Недвижность листвы. Дуновение запаха её духов, такое слабое. - Тит Сестерций жил в небольшом городке на берегу Миссисипи. Он был влюблён в одну девушку, долго и безуспешно добиваясь взаимности. И вот, однажды, наконец, он услышал от неё слова, которые чуть не разорвали его сердце переполнившим его восторгом. Она шепнула ему: "Сегодня ночью". Можешь представить себе его состояние. Он не мог найти себе места, он метался по комнате, не в состоянии думать ни о чём другом, а день, между тем, не торопился уходить, медленно, мучительно медленно клонился он к вечеру. Но вот уже небо окрасилось закатом, теперь немного, совсем немного! Ему сделалось тесно в стенах его дома, он выбежал на воздух и, бесцельно бродя по улицам, сам не заметил, как вышел к реке. Солнце уже зашло, и река и небо над ней были залиты ровным золотисто-багровым сиянием. Пароход, только что отчаливший от пристани, медленно и важно проплывал мимо, неся своё отражение как чёрное вымя, и зачарованный, смотрел на него Тит Сестерций, рассеянно блуждая взглядом по палубе. И вдруг он оцепенел. Среди толпы незнакомых людей, навалившихся на поручни, он увидел ту, которая... Он увидел её. Она не видела его, болтая с кем-то, кто стоял рядом с ней. Оторопевший, потрясённый, он смотрел на неё и не мог оторвать глаз. Она уплывала. Пароход уносил её всё дальше, дальше по течению, вот она повернулась спиной, вот он уже не может различить её среди толпы, вот она исчезла совсем... Пароход давно уже скрылся, а несчастный Тит всё стоял и смотрел на пустынную реку, всё такую же прекрасную... - И больше он никогда не увидел её? Она уплыла навсегда? - Больше никогда. - И даже не попрощалась с ним... - Это было бы слишком жестоко. Или романтично? - Да. Слишком жестоко... - Сварить ещё кофе?
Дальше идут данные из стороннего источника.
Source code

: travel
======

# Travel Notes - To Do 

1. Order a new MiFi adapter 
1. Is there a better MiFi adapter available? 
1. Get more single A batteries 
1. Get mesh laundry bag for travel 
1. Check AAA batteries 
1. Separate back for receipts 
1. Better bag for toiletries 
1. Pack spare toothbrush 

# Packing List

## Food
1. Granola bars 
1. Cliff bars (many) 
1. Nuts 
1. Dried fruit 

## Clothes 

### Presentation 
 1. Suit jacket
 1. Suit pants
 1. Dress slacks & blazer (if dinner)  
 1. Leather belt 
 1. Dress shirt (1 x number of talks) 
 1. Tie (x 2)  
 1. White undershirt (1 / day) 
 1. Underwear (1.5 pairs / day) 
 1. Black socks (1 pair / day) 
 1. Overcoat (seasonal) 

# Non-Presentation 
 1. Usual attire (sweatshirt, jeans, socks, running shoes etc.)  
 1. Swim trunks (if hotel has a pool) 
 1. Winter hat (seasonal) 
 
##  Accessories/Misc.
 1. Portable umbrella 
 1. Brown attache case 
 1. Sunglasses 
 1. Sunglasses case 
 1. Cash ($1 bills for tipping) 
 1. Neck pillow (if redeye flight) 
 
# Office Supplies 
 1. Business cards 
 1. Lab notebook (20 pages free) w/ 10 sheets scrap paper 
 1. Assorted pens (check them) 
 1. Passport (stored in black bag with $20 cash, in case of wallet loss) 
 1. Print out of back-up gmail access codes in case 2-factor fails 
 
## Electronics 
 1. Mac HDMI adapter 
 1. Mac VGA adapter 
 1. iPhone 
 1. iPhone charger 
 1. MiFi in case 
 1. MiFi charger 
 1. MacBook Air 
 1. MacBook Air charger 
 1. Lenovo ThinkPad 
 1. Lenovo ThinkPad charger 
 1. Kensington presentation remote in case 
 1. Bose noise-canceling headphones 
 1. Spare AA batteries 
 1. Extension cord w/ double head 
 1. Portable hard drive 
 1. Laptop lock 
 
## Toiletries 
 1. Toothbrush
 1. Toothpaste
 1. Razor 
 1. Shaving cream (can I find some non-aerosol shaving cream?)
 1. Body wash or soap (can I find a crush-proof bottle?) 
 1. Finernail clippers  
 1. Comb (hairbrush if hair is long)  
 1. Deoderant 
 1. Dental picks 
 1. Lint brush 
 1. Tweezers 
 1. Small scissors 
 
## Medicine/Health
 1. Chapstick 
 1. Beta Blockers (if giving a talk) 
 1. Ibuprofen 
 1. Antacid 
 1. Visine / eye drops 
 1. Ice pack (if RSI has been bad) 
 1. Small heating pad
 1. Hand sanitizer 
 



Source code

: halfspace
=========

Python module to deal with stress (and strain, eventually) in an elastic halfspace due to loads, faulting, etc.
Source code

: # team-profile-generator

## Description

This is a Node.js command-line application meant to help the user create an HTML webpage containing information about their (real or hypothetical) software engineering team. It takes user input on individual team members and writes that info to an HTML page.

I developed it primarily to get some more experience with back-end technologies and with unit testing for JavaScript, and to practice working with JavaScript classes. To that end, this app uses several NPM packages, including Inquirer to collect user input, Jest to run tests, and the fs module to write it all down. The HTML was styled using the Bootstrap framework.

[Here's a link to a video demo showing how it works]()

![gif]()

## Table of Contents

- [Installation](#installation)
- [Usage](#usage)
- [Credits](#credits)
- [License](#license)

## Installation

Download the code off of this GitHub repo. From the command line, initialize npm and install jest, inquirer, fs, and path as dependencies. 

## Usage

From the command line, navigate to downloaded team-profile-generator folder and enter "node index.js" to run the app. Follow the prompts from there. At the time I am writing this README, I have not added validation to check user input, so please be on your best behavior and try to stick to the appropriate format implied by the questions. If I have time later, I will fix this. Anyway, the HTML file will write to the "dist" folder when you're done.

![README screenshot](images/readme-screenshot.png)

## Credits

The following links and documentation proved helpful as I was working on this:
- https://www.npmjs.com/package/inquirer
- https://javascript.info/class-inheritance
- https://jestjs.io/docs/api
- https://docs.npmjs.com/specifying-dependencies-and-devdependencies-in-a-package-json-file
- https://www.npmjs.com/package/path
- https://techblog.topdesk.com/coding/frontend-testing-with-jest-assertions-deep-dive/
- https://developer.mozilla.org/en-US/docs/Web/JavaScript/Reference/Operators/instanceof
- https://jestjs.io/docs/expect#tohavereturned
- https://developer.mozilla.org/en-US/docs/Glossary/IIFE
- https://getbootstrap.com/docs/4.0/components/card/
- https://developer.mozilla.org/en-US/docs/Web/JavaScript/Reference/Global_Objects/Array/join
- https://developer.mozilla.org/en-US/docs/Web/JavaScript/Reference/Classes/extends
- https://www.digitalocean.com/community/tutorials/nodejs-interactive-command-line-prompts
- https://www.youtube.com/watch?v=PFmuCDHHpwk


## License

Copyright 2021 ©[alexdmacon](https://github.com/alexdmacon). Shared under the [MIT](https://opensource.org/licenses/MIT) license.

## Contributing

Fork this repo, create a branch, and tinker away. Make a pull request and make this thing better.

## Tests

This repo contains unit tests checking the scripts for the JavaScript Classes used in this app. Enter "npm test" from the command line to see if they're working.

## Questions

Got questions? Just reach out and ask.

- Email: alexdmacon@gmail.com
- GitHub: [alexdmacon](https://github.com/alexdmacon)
Напевая вполголоса тему, которую он напевал в танцзале, Конферансье входит в подъезд. Поднимается по ступеням, проходит мимо. Где-то наверху его шаги замирают. Тишина. Звук открываемой ключом двери. Захлопнулась.

Он кладёт телефонную трубку, он только что говорил с кем-то. Кивает своим мыслям. Протянув руку к журнальному столику, достаёт из пачки сигарету. Разминает её в пальцах. Смотрит куда-то перед собой. В дверь звонят. Он поворачивает голову, но не двигается с места. Звонок повторяется. Он досадливо качает головой, отбрасывает сигарету и идёт открывать. Мой голос в прихожей.

Люстра с голубыми пластиковыми чехлами. Одна лампочка перегорела, осталось три. Открытое настежь окно с раздвинутыми шторами. На кухне шумит чайник. Мы сидим в креслах. Справа от меня, на журнальном столике, беспорядочной стопкой лежат журналы. Он читает газету. - Странно...- говорю я. - Что?- говорит он, подняв голову. - Странно, как могут одни и те же слова иметь совершенно разный смысл, в зависимости от того, произносишь ты их или слышишь, и от того, кто их произносит, и кто слышит... И ты думаешь, что тебя понимают, а на самом деле... На секунду задумавшись, он недоумённо смотрит на меня. - Вы что, поссорились?

Звонит телефон. Он снимает трубку: "Алло". "Да". "Ну конечно". "Ладно, не буду. А ты собралась уже?" "А что такое?" "Да? Ну ладно, только смотри, не опаздывай". "Ну всё, до завтра. Пока". Он кладёт трубку. - Кто звонил?- спрашиваю я. - Она. - Кто? Лил? А почему же ты... - Ну, я же не знаю... - Так что, она всё-таки едет? - А что, она собиралась не ехать?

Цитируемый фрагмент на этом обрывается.